* **About this exercise**: Below are the records; print them again exactly and omit the pictures.

* **Information shown**:
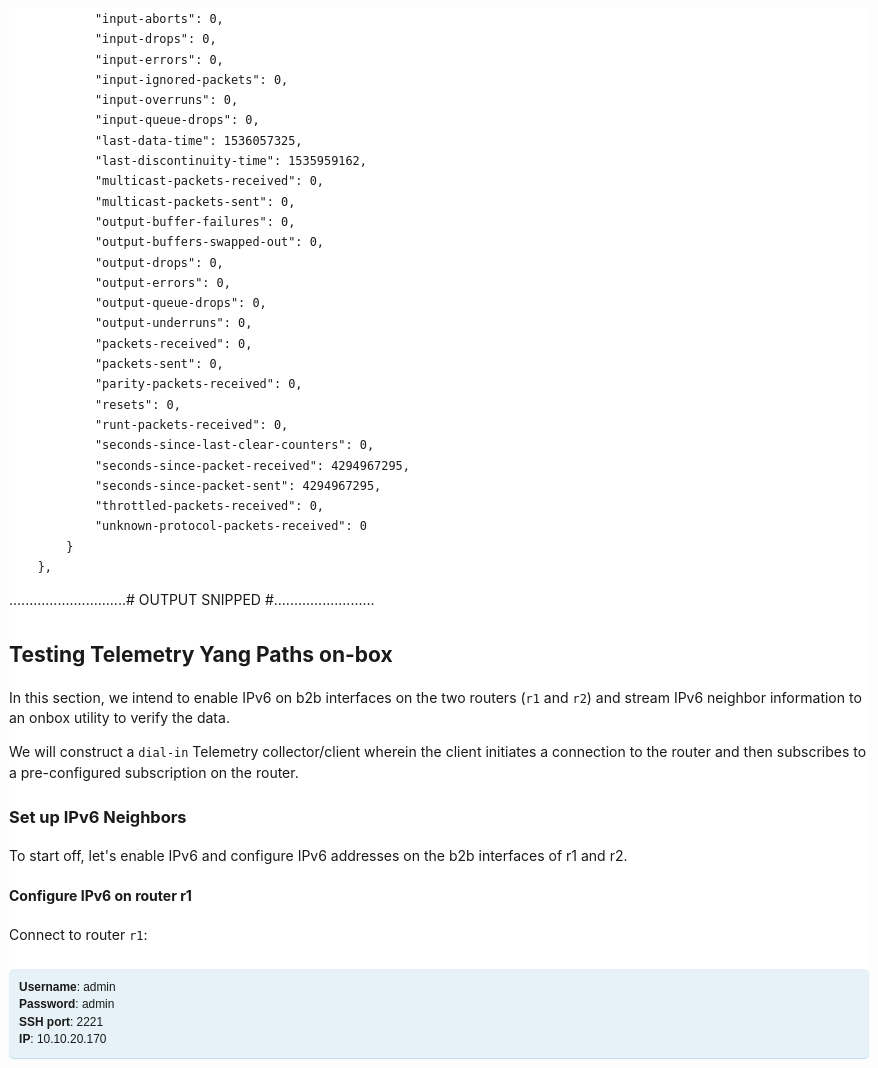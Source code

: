                 "input-aborts": 0,
                "input-drops": 0,
                "input-errors": 0,
                "input-ignored-packets": 0,
                "input-overruns": 0,
                "input-queue-drops": 0,
                "last-data-time": 1536057325,
                "last-discontinuity-time": 1535959162,
                "multicast-packets-received": 0,
                "multicast-packets-sent": 0,
                "output-buffer-failures": 0,
                "output-buffers-swapped-out": 0,
                "output-drops": 0,
                "output-errors": 0,
                "output-queue-drops": 0,
                "output-underruns": 0,
                "packets-received": 0,
                "packets-sent": 0,
                "parity-packets-received": 0,
                "resets": 0,
                "runt-packets-received": 0,
                "seconds-since-last-clear-counters": 0,
                "seconds-since-packet-received": 4294967295,
                "seconds-since-packet-sent": 4294967295,
                "throttled-packets-received": 0,
                "unknown-protocol-packets-received": 0
            }
        },

  .............................# OUTPUT SNIPPED #.........................

</code></pre></div>



## Testing Telemetry Yang Paths on-box

In this section, we intend to enable IPv6 on b2b interfaces on the two routers (`r1` and `r2`) and stream IPv6 neighbor information to an onbox utility to verify the data.   

We will construct a `dial-in` Telemetry collector/client wherein the client initiates a connection to the router and then subscribes to a pre-configured subscription on the router.    

### Set up IPv6 Neighbors

To start off, let's enable IPv6 and configure IPv6 addresses on the b2b interfaces of r1 and r2.


#### Configure IPv6 on router r1  

Connect to router `r1`:  

<p style="margin: 2em 0!important;padding: 0.85em;font-family: CiscoSans,Arial,Helvetica,sans-serif;font-size: 0.85em !important;text-indent: initial;background-color: #e6f2f7;border-radius: 5px;box-shadow: 0 1px 1px rgba(0,127,171,0.25);"><b>Username</b>: admin<br/><b>Password</b>: admin<br/><b>SSH port</b>: 2221<br/><b>IP</b>: 10.10.20.170
</p>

* **Written response**:
Source code

:                 "input-aborts": 0,
                "input-drops": 0,
                "input-errors": 0,
                "input-ignored-packets": 0,
                "input-overruns": 0,
                "input-queue-drops": 0,
                "last-data-time": 1536057325,
                "last-discontinuity-time": 1535959162,
                "multicast-packets-received": 0,
                "multicast-packets-sent": 0,
                "output-buffer-failures": 0,
                "output-buffers-swapped-out": 0,
                "output-drops": 0,
                "output-errors": 0,
                "output-queue-drops": 0,
                "output-underruns": 0,
                "packets-received": 0,
                "packets-sent": 0,
                "parity-packets-received": 0,
                "resets": 0,
                "runt-packets-received": 0,
                "seconds-since-last-clear-counters": 0,
                "seconds-since-packet-received": 4294967295,
                "seconds-since-packet-sent": 4294967295,
                "throttled-packets-received": 0,
                "unknown-protocol-packets-received": 0
            }
        },

  .............................# OUTPUT SNIPPED #.........................

</code></pre></div>



## Testing Telemetry Yang Paths on-box

In this section, we intend to enable IPv6 on b2b interfaces on the two routers (`r1` and `r2`) and stream IPv6 neighbor information to an onbox utility to verify the data.   

We will construct a `dial-in` Telemetry collector/client wherein the client initiates a connection to the router and then subscribes to a pre-configured subscription on the router.    

### Set up IPv6 Neighbors

To start off, let's enable IPv6 and configure IPv6 addresses on the b2b interfaces of r1 and r2.


#### Configure IPv6 on router r1  

Connect to router `r1`:  

<p style="margin: 2em 0!important;padding: 0.85em;font-family: CiscoSans,Arial,Helvetica,sans-serif;font-size: 0.85em !important;text-indent: initial;background-color: #e6f2f7;border-radius: 5px;box-shadow: 0 1px 1px rgba(0,127,171,0.25);"><b>Username</b>: admin<br/><b>Password</b>: admin<br/><b>SSH port</b>: 2221<br/><b>IP</b>: 10.10.20.170
</p>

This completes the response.